We will not go into further detail. See Huber [27, 28] for a detailed proof (the only proof available in print, as far as we know) as well as further background.

Example 2.2

If X / k is an integral proper curve, the complex 2.3 for \(\mathcal {F}:=\mathcal {O}_{X}\) becomes
$$\begin{aligned} 0\longrightarrow \mathcal {O}_{X}\longrightarrow \underline{k(X)}\oplus \underset{x\in U_{0}}{\left. {\textstyle \prod } \right. }\widehat{\mathcal {O}_{x}}\longrightarrow \underset{x\in U_{0} }{\left. {\textstyle \prod \nolimits ^{\prime }} \right. }\widehat{\mathcal {K}_{x}}\longrightarrow 0, \end{aligned}$$
where \(\underline{k(X)}\) is the sheaf of rational functions, \(U_{0}\) is the set of closed points in any open U (read these terms as sheaves in U), \(\widehat{\mathcal {K}_{x}}:=\mathrm{Frac}\widehat{\mathcal {O}_{x}}\). In particular, we obtain \(H^{i}(X,\mathcal {O}_{X})\) as the cohomology of the global sections of this flasque resolution. Note that the global sections of the right-most term just correspond to the classical adèles of the curve. Hence, the Parshin–Beilinson adèles really extend the classical framework. As discussed in Sect. 1 the fields \(\widehat{\mathcal {K}_{x}}\) have a well-defined intrinsic topology, just because they are 1-local fields. For \(\dim X\ge 2\), we would get higher local fields and the question of a topology begins to play a significant role.

Remark 2.3

(Other adèle theories) In this paper, whenever we speak of “adèles”, we will refer to the Parshin–Beilinson adèles as described in this section, or the papers [3, 28]. There are other notions of adèles as well: First of all, the Parshin–Beilinson adèles truly generalize the classical adèles only in the function field case: The adèles of a number field feature the infinite places as a very important ingredient, and these are not covered by the Parshin–Beilinson formalism. In a different direction, for us a higher local field has a ring of integers in each of its residue fields, corresponding to a valuation taking values in the integers. However, one can also look at this story from the perspective of higher-rank valuations, i.e. taking values in \(\mathbf {Z}^{r}\) with a lexicographic ordering. This yields further, more complicated, rings of integers, along with corresponding notions of adèles. See Fesenko [17, 19]. Finally, instead of allowing just quasi-coherent sheaves as coefficients, one may also allow other sheaves as coefficients. See, for example, [13, 25].

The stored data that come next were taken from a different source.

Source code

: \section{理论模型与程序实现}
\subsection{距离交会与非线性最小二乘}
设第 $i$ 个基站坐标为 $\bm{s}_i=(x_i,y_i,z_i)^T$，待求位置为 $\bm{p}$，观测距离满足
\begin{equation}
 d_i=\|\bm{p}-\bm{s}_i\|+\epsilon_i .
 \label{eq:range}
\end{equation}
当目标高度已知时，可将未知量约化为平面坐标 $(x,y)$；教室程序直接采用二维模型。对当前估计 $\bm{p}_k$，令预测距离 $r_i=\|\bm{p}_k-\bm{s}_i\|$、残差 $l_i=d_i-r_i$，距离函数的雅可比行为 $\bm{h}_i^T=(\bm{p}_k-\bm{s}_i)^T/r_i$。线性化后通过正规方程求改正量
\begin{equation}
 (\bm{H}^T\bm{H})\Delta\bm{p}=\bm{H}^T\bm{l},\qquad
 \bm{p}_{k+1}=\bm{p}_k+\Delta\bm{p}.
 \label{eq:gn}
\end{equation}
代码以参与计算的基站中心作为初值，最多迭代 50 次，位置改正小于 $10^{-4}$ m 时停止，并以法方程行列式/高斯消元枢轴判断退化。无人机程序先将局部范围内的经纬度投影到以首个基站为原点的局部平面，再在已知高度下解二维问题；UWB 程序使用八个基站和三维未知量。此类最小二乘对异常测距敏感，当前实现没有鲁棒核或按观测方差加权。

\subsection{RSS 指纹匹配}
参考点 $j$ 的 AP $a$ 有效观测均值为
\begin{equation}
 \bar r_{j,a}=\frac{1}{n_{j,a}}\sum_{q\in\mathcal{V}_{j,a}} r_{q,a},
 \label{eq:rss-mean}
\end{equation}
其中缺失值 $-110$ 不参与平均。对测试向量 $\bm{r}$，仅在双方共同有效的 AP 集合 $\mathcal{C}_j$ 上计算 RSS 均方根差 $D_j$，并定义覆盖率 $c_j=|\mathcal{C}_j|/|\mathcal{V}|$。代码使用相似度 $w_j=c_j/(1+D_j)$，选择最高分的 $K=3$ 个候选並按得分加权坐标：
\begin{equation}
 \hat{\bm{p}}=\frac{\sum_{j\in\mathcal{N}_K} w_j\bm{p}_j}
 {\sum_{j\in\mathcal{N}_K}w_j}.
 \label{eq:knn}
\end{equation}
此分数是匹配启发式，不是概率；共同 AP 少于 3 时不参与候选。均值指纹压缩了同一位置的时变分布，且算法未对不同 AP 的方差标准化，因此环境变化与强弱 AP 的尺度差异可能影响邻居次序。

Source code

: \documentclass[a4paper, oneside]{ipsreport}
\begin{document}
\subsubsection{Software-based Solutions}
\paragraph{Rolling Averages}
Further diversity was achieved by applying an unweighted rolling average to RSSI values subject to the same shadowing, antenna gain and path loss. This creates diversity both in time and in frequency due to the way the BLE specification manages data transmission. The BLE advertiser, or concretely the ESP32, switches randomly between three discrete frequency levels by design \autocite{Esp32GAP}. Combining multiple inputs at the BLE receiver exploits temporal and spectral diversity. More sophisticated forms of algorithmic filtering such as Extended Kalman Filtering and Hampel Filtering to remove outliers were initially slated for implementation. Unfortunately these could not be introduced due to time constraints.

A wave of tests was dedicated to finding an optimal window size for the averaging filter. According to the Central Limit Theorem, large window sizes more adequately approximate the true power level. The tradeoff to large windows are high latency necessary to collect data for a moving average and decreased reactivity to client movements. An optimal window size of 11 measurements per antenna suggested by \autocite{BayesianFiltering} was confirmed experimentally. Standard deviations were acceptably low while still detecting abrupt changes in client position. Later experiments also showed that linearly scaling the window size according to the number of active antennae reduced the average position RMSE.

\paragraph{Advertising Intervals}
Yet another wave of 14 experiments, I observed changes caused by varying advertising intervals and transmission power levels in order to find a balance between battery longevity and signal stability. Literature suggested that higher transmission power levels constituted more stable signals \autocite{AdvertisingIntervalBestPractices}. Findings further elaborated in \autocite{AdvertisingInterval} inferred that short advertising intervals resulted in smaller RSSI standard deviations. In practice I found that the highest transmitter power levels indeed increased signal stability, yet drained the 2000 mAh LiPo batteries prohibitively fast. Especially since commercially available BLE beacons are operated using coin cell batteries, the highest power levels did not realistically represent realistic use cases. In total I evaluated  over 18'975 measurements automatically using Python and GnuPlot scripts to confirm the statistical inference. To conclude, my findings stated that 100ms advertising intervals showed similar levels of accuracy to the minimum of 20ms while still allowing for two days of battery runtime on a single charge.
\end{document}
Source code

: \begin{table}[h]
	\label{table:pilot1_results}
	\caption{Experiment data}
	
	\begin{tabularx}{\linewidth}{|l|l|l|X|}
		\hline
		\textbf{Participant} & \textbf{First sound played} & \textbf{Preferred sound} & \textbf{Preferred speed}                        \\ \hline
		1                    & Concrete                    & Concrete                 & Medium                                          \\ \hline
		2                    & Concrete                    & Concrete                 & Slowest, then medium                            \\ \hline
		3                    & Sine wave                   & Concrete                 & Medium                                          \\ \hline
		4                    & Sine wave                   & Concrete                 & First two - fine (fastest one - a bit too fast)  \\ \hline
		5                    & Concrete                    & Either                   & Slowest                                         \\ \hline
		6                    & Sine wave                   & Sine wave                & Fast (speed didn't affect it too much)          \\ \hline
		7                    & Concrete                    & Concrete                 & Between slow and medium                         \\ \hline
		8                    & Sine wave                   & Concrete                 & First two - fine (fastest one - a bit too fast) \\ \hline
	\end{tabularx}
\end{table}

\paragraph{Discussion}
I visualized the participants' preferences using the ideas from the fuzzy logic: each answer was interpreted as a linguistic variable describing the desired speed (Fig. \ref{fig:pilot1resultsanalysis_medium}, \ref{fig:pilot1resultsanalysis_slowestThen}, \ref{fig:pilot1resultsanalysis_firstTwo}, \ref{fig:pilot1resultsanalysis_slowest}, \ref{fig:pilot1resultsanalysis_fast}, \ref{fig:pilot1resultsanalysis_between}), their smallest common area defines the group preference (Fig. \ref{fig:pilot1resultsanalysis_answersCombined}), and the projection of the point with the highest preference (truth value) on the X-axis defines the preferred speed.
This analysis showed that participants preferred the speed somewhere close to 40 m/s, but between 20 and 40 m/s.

2.2 Local endomorphism algebras

We axiomatize the basic algebraic structure describing well-behaved endomorphisms, for example of n-local fields, or vector spaces over n-local fields. In particular, this will apply to n-local fields built from the adèles.

Definition 2.4

A Beilinson n -fold cubical algebra is
  1. (1)

    an associative unital4 k-algebra A;

     
  2. (2)

    two-sided ideals \(I_{i}^{+},I_{i}^{-}\) such that we have \(I_{i} ^{+}+I_{i}^{-}=A\) for \(i=1,\ldots ,n\).

     

This structure appears in [3], but does not carry a name in loc. cit. In all examples of relevance to us, A will be non-commutative. The rest of this section will be devoted to three rather different ways to produce examples of this type of algebra.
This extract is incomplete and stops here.